Data shown:
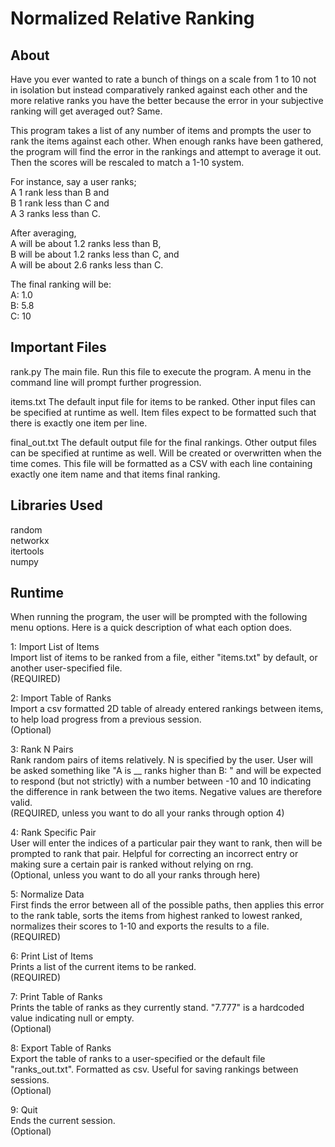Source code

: # Normalized Relative Ranking

## About
Have you ever wanted to rate a bunch of things on a scale from 1 to 10 not in isolation but instead comparatively ranked against each other and the more relative ranks you have the better because the error in your subjective ranking will get averaged out? Same.
	
This program takes a list of any number of items and prompts the user to rank the items against each other. When enough ranks have been gathered, the program will find the error in the rankings and attempt to average it out. Then the scores will be rescaled to match a 1-10 system.
	
For instance, say a user ranks;  
	A 1 rank less than B and  
	B 1 rank less than C and  
	A 3 ranks less than C.  
		
After averaging,  
	A will be about 1.2 ranks less than B,  
	B will be about 1.2 ranks less than C, and  
	A will be about 2.6 ranks less than C.  
	
The final ranking will be:  
	A: 1.0  
	B: 5.8  
	C: 10  


## Important Files
rank.py
The main file. Run this file to execute the program. A menu in the command line will prompt further progression.

items.txt
The default input file for items to be ranked. Other input files can be specified at runtime as well.
Item files expect to be formatted such that there is exactly one item per line.

final_out.txt
The default output file for the final rankings. Other output files can be specified at runtime as well. Will be created or overwritten when the time comes. This file will be formatted as a CSV with each line containing exactly one item name and that items final ranking.

		
## Libraries Used
random  
networkx  
itertools  
numpy  


## Runtime
When running the program, the user will be prompted with the following menu options. Here is a quick description of what each option does.

1: Import List of Items  
Import list of items to be ranked from a file, either "items.txt" by default, or another user-specified file.  
(REQUIRED)  

2: Import Table of Ranks  
Import a csv formatted 2D table of already entered rankings between items, to help load progress from a previous session.  
(Optional)  

3: Rank N Pairs  
Rank random pairs of items relatively. N is specified by the user. User will be asked something like "A is __ ranks higher than B: " and will be expected to respond (but not strictly) with a number between -10 and 10 indicating the difference in rank between the two items. Negative values are therefore valid.  
(REQUIRED, unless you want to do all your ranks through option 4)  

4: Rank Specific Pair  
User will enter the indices of a particular pair they want to rank, then will be prompted to rank that pair. Helpful for correcting an incorrect entry or making sure a certain pair is ranked without relying on rng.  
(Optional, unless you want to do all your ranks through here)  

5: Normalize Data  
First finds the error between all of the possible paths, then applies this error to the rank table, sorts the items from highest ranked to lowest ranked, normalizes their scores to 1-10 and exports the results to a file.  
(REQUIRED)  

6: Print List of Items    
Prints a list of the current items to be ranked.  
(REQUIRED)  

7: Print Table of Ranks  
Prints the table of ranks as they currently stand. "7.777" is a hardcoded value indicating null or empty.  
(Optional)  

8: Export Table of Ranks    
Export the table of ranks to a user-specified or the default file "ranks_out.txt". Formatted as csv. Useful for saving rankings between sessions.  
(Optional)  

9: Quit  
Ends the current session.  
(Optional)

What is expected: Set the records down again exactly as given, and leave the pictures out.

Answer to the problem:
Source code

: # Normalized Relative Ranking

## About
Have you ever wanted to rate a bunch of things on a scale from 1 to 10 not in isolation but instead comparatively ranked against each other and the more relative ranks you have the better because the error in your subjective ranking will get averaged out? Same.
	
This program takes a list of any number of items and prompts the user to rank the items against each other. When enough ranks have been gathered, the program will find the error in the rankings and attempt to average it out. Then the scores will be rescaled to match a 1-10 system.
	
For instance, say a user ranks;  
	A 1 rank less than B and  
	B 1 rank less than C and  
	A 3 ranks less than C.  
		
After averaging,  
	A will be about 1.2 ranks less than B,  
	B will be about 1.2 ranks less than C, and  
	A will be about 2.6 ranks less than C.  
	
The final ranking will be:  
	A: 1.0  
	B: 5.8  
	C: 10  


## Important Files
rank.py
The main file. Run this file to execute the program. A menu in the command line will prompt further progression.

items.txt
The default input file for items to be ranked. Other input files can be specified at runtime as well.
Item files expect to be formatted such that there is exactly one item per line.

final_out.txt
The default output file for the final rankings. Other output files can be specified at runtime as well. Will be created or overwritten when the time comes. This file will be formatted as a CSV with each line containing exactly one item name and that items final ranking.

		
## Libraries Used
random  
networkx  
itertools  
numpy  


## Runtime
When running the program, the user will be prompted with the following menu options. Here is a quick description of what each option does.

1: Import List of Items  
Import list of items to be ranked from a file, either "items.txt" by default, or another user-specified file.  
(REQUIRED)  

2: Import Table of Ranks  
Import a csv formatted 2D table of already entered rankings between items, to help load progress from a previous session.  
(Optional)  

3: Rank N Pairs  
Rank random pairs of items relatively. N is specified by the user. User will be asked something like "A is __ ranks higher than B: " and will be expected to respond (but not strictly) with a number between -10 and 10 indicating the difference in rank between the two items. Negative values are therefore valid.  
(REQUIRED, unless you want to do all your ranks through option 4)  

4: Rank Specific Pair  
User will enter the indices of a particular pair they want to rank, then will be prompted to rank that pair. Helpful for correcting an incorrect entry or making sure a certain pair is ranked without relying on rng.  
(Optional, unless you want to do all your ranks through here)  

5: Normalize Data  
First finds the error between all of the possible paths, then applies this error to the rank table, sorts the items from highest ranked to lowest ranked, normalizes their scores to 1-10 and exports the results to a file.  
(REQUIRED)  

6: Print List of Items    
Prints a list of the current items to be ranked.  
(REQUIRED)  

7: Print Table of Ranks  
Prints the table of ranks as they currently stand. "7.777" is a hardcoded value indicating null or empty.  
(Optional)  

8: Export Table of Ranks    
Export the table of ranks to a user-specified or the default file "ranks_out.txt". Formatted as csv. Useful for saving rankings between sessions.  
(Optional)  

9: Quit  
Ends the current session.  
(Optional)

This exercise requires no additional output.